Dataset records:
+ + + + +

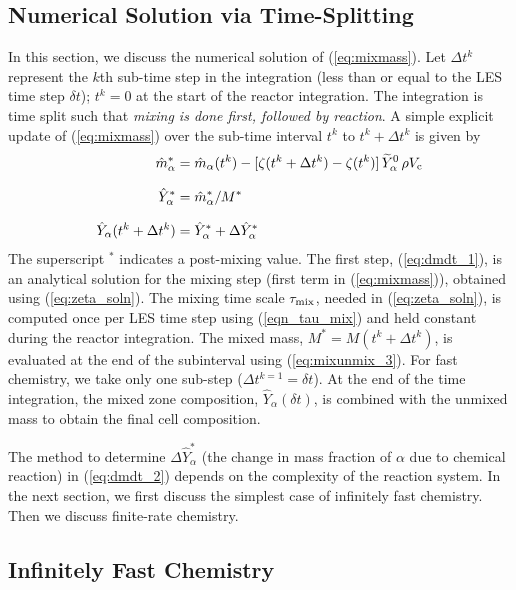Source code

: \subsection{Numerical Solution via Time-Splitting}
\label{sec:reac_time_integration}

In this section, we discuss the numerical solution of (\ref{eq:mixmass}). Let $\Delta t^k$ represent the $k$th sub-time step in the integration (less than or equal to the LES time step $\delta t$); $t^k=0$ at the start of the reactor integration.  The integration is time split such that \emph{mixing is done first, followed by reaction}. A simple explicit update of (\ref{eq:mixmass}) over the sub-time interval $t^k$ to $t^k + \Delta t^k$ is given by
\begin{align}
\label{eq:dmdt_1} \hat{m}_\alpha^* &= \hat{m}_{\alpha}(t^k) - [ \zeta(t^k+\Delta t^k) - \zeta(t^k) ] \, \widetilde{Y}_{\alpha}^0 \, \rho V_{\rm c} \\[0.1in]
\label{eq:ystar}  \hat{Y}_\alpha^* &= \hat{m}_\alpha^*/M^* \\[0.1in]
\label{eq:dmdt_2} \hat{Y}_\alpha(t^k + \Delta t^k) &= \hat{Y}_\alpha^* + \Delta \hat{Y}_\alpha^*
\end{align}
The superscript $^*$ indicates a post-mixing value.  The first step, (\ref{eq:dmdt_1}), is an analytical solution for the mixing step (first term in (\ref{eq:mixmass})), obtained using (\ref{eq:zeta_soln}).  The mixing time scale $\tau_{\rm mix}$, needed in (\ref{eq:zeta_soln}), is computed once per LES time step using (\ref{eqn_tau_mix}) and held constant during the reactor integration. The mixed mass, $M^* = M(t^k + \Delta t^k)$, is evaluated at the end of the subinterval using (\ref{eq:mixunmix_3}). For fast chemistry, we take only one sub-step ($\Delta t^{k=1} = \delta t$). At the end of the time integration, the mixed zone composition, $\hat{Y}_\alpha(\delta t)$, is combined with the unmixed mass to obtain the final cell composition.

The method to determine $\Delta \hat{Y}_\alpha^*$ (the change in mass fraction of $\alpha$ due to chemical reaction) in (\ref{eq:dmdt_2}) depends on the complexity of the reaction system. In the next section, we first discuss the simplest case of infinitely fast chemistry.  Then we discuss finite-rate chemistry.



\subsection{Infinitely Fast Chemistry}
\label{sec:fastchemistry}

+ + + + +

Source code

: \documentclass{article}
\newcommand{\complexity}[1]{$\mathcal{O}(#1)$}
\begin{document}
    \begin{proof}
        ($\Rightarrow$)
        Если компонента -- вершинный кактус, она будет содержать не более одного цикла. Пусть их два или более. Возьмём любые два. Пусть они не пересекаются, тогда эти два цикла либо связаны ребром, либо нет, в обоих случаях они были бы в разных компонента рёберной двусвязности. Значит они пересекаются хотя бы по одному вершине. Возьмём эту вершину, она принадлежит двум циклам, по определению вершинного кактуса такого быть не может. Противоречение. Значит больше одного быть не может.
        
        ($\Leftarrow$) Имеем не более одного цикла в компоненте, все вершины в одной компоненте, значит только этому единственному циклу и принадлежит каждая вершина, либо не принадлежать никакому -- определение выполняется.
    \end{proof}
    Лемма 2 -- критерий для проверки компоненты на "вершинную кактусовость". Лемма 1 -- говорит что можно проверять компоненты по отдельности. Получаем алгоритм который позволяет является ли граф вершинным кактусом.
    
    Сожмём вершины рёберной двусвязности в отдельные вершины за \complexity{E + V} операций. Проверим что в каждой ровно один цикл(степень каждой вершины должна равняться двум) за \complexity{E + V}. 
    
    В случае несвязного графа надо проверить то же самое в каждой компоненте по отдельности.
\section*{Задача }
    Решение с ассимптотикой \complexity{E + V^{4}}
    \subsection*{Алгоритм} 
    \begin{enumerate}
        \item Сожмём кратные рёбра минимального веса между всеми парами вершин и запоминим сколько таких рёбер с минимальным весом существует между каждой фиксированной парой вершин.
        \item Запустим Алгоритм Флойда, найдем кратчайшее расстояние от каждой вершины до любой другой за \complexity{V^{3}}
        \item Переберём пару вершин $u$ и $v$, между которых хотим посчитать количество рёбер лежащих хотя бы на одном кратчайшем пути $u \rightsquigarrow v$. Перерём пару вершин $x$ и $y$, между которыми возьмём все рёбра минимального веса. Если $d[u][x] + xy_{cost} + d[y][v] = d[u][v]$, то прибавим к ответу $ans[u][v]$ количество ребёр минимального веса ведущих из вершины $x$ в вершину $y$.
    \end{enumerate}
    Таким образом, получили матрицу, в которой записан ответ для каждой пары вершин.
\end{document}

+ + + + +

**Requirement**
For this exercise, find all lines in the records containing the word "begin" and copy them.

**Reply to the task**
\begin{align}
\begin{document}
    \begin{proof}
    \begin{enumerate}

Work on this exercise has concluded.